**Exercise prompt:**
Transcribe all the data below exactly, leaving its pictures out.

**Working data:**
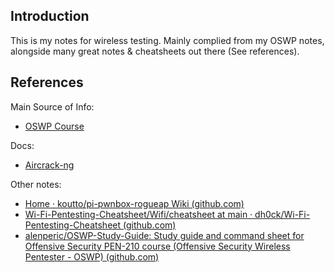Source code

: ## Introduction
This is my notes for wireless testing. Mainly complied from my OSWP notes, alongside many great notes & cheatsheets out there (See references).

## References
Main Source of Info:
- [OSWP Course](https://www.offsec.com/courses/pen-210/)

Docs:
- [Aircrack-ng](https://www.aircrack-ng.org/doku.php?id=Main)

Other notes:
- [Home · koutto/pi-pwnbox-rogueap Wiki (github.com)](https://github.com/koutto/pi-pwnbox-rogueap/wiki)
- [Wi-Fi-Pentesting-Cheatsheet/Wifi/cheatsheet at main · dh0ck/Wi-Fi-Pentesting-Cheatsheet (github.com)](https://github.com/dh0ck/Wi-Fi-Pentesting-Cheatsheet/tree/main/Wifi/cheatsheet)
- [alenperic/OSWP-Study-Guide: Study guide and command sheet for Offensive Security PEN-210 course (Offensive Security Wireless Pentester - OSWP) (github.com)](https://github.com/alenperic/OSWP-Study-Guide)
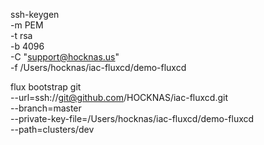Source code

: ssh-keygen \
    -m PEM \
    -t rsa \
    -b 4096 \
    -C "support@hocknas.us" \
    -f /Users/hocknas/iac-fluxcd/demo-fluxcd

flux bootstrap git \
  --url=ssh://git@github.com/HOCKNAS/iac-fluxcd.git \
  --branch=master \
  --private-key-file=/Users/hocknas/iac-fluxcd/demo-fluxcd  \
  --path=clusters/dev
  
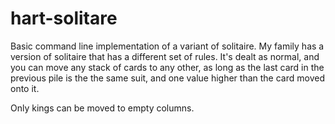 # hart-solitare
Basic command line implementation of a variant of solitaire.
My family has a version of solitaire that has a different set of rules.
It's dealt as normal, and you can move any stack of cards to any other, as long as the last card in the previous pile is the the same suit, and one value higher than the card moved onto it.

Only kings can be moved to empty columns.
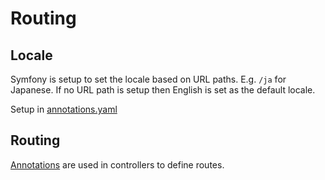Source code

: # Routing

## Locale

Symfony is setup to set the locale based on URL paths. E.g. `/ja` for Japanese. If no URL path is setup
then English is set as the default locale.

Setup in [annotations.yaml](../config/routes/annotations.yaml)

## Routing

[Annotations](https://symfony.com/doc/current/routing.html#creating-routes-as-attributes-or-annotations) are used in controllers to define routes.

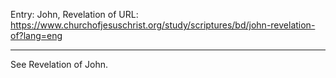 Entry: John, Revelation of
URL: https://www.churchofjesuschrist.org/study/scriptures/bd/john-revelation-of?lang=eng

---

See Revelation of John.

**Solution for this task:**
Source code

: ## Introduction
This is my notes for wireless testing. Mainly complied from my OSWP notes, alongside many great notes & cheatsheets out there (See references).

## References
Main Source of Info:
- [OSWP Course](https://www.offsec.com/courses/pen-210/)

Docs:
- [Aircrack-ng](https://www.aircrack-ng.org/doku.php?id=Main)

Other notes:
- [Home · koutto/pi-pwnbox-rogueap Wiki (github.com)](https://github.com/koutto/pi-pwnbox-rogueap/wiki)
- [Wi-Fi-Pentesting-Cheatsheet/Wifi/cheatsheet at main · dh0ck/Wi-Fi-Pentesting-Cheatsheet (github.com)](https://github.com/dh0ck/Wi-Fi-Pentesting-Cheatsheet/tree/main/Wifi/cheatsheet)
- [alenperic/OSWP-Study-Guide: Study guide and command sheet for Offensive Security PEN-210 course (Offensive Security Wireless Pentester - OSWP) (github.com)](https://github.com/alenperic/OSWP-Study-Guide)
Source code

: ssh-keygen \
    -m PEM \
    -t rsa \
    -b 4096 \
    -C "support@hocknas.us" \
    -f /Users/hocknas/iac-fluxcd/demo-fluxcd

flux bootstrap git \
  --url=ssh://git@github.com/HOCKNAS/iac-fluxcd.git \
  --branch=master \
  --private-key-file=/Users/hocknas/iac-fluxcd/demo-fluxcd  \
  --path=clusters/dev
  
 # hart-solitare
Basic command line implementation of a variant of solitaire.
My family has a version of solitaire that has a different set of rules.
It's dealt as normal, and you can move any stack of cards to any other, as long as the last card in the previous pile is the the same suit, and one value higher than the card moved onto it.

Only kings can be moved to empty columns.
Source code

: # Routing

## Locale

Symfony is setup to set the locale based on URL paths. E.g. `/ja` for Japanese. If no URL path is setup
then English is set as the default locale.

Setup in [annotations.yaml](../config/routes/annotations.yaml)

## Routing

[Annotations](https://symfony.com/doc/current/routing.html#creating-routes-as-attributes-or-annotations) are used in controllers to define routes.

 Entry: John, Revelation of
URL: https://www.churchofjesuschrist.org/study/scriptures/bd/john-revelation-of?lang=eng

---

See Revelation of John.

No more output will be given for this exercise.